Non-metric similarity 2024-12-18 - NISHIO Hirokazu's Scrapbox (Auto-translated from Japanese)

When a number of detailed topics are extracted and pages are compared to each other based on their combination, a "semantically satisfactory" connection can be defined more robustly. An attempt to measure semantic closeness at a higher level than mere overlap.

Improve accuracy by combining compound keywords and concepts:

By introducing a compound condition such as "X+Y," a narrower but semantically distinct context can be defined, and page-to-page links within that context can be emphasized.

These are all important points to consider when dealing with complex semantic spaces that do not fit into a mere similarity/dissimilarity dichotomy. Your thinking has evolved from simple similarity measures to representations in latent dimensions and linking strategies with complex conditioning, and such a multifaceted approach would be very useful in actual knowledge discovery and information seeking tasks.

---

I like the key phrase "semantically satisfactory connection."

---

o1 Pro.iconTo organize 10,000 short sentences instead of "distance space," the following approach is possible.

Conceptual organization by topic model (e.g., LDA):

It represents text in terms of latent topic distribution (probability distribution) rather than distance. An interpretable form of "which topics and how many topics are included" is obtained for each document, and documents can be understood by topic similarity and relevance without dropping into the distance space.
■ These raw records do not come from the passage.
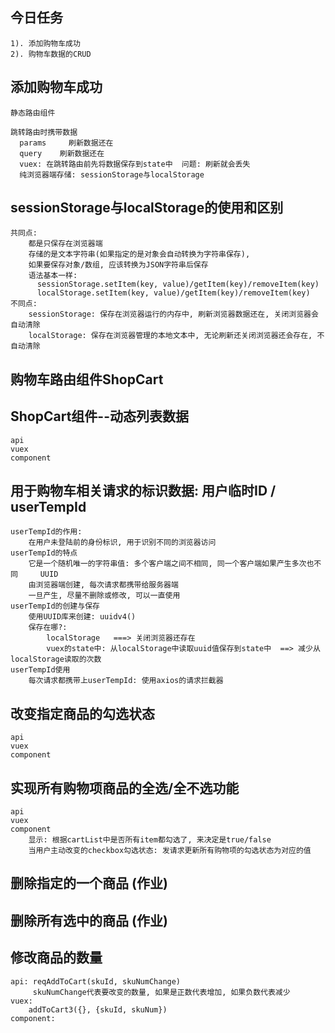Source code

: ## 今日任务
    1). 添加购物车成功
    2). 购物车数据的CRUD

## 添加购物车成功
    静态路由组件

    跳转路由时携带数据
      params     刷新数据还在
      query    刷新数据还在
      vuex: 在跳转路由前先将数据保存到state中  问题: 刷新就会丢失
      纯浏览器端存储: sessionStorage与localStorage

## sessionStorage与localStorage的使用和区别
    共同点:
        都是只保存在浏览器端
        存储的是文本字符串(如果指定的是对象会自动转换为字符串保存), 
        如果要保存对象/数组, 应该转换为JSON字符串后保存
        语法基本一样:
          sessionStorage.setItem(key, value)/getItem(key)/removeItem(key)
          localStorage.setItem(key, value)/getItem(key)/removeItem(key)
    不同点:
        sessionStorage: 保存在浏览器运行的内存中, 刷新浏览器数据还在, 关闭浏览器会自动清除
        localStorage: 保存在浏览器管理的本地文本中, 无论刷新还关闭浏览器还会存在, 不自动清除

## 购物车路由组件ShopCart

## ShopCart组件--动态列表数据
    api
    vuex
    component

## 用于购物车相关请求的标识数据: 用户临时ID / userTempId
    userTempId的作用:
        在用户未登陆前的身份标识, 用于识别不同的浏览器访问
    userTempId的特点
        它是一个随机唯一的字符串值: 多个客户端之间不相同, 同一个客户端如果产生多次也不同     UUID
        由浏览器端创建, 每次请求都携带给服务器端
        一旦产生, 尽量不删除或修改, 可以一直使用
    userTempId的创建与保存
        使用UUID库来创建: uuidv4()
        保存在哪?: 
            localStorage   ===> 关闭浏览器还存在
            vuex的state中: 从localStorage中读取uuid值保存到state中  ==> 减少从localStorage读取的次数
    userTempId使用
        每次请求都携带上userTempId: 使用axios的请求拦截器


## 改变指定商品的勾选状态
    api
    vuex
    component

## 实现所有购物项商品的全选/全不选功能
    api
    vuex
    component
        显示: 根据cartList中是否所有item都勾选了, 来决定是true/false
        当用户主动改变的checkbox勾选状态: 发请求更新所有购物项的勾选状态为对应的值

## 删除指定的一个商品  (作业)

## 删除所有选中的商品 (作业)

## 修改商品的数量
    api: reqAddToCart(skuId, skuNumChange)  
         skuNumChange代表要改变的数量, 如果是正数代表增加, 如果负数代表减少
    vuex:
        addToCart3({}, {skuId, skuNum})
    component:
[Hierarchical Structuring by Feature Set and Concept Lattice (Formal Concept Analysis):

Each short document is considered as a set of features (vocabulary, labels, tags, etc.) and a concept lattice is constructed. This is a hierarchical organization based on "inclusions" rather than distances, allowing visualization and understanding of relationships between documents in a non-distal form.

Network representation (co-occurrence graph):

Co-occurrence relationships of words and phrases in short sentences are represented as a network (graph). Documents are understood as part of the link structure between nodes, and topical cohesion can be visualized and analyzed independently of distance, e.g., by Community Detection.

nishio.icon

If you simply use word, ha and so on co-occur all the time. Therefore, high frequency word is used as stopword.

On the other hand, low-frequency words may be useful in reality, but are not connected due to notational distortion.

Need a system for selecting keywords with appropriate granularity

Classification by rule-based tagging:

Specific keywords or patterns are extracted from the text and categorized based on rules and dictionaries. This is a method of organizing based not on "distance proximity" but on the axis of "Which category condition does this sentence satisfy?

These methods do not assume distance calculations, but allow us to organize and understand 10,000 short texts on different axes, such as probability distributions, hierarchical structures, network relations, rules and conceptual attributes.

This means "choose the one with overlap > 0".

the difference between looking from the top or from the middle.

relevance

dwell-think

---

This page is auto-translated from /nishio/非計量類似度2024-12-18 using DeepL. If you looks something interesting but the auto-translated English is not good enough to understand it, feel free to let me know at @nishio_en. I'm very happy to spread my thought to non-Japanese readers.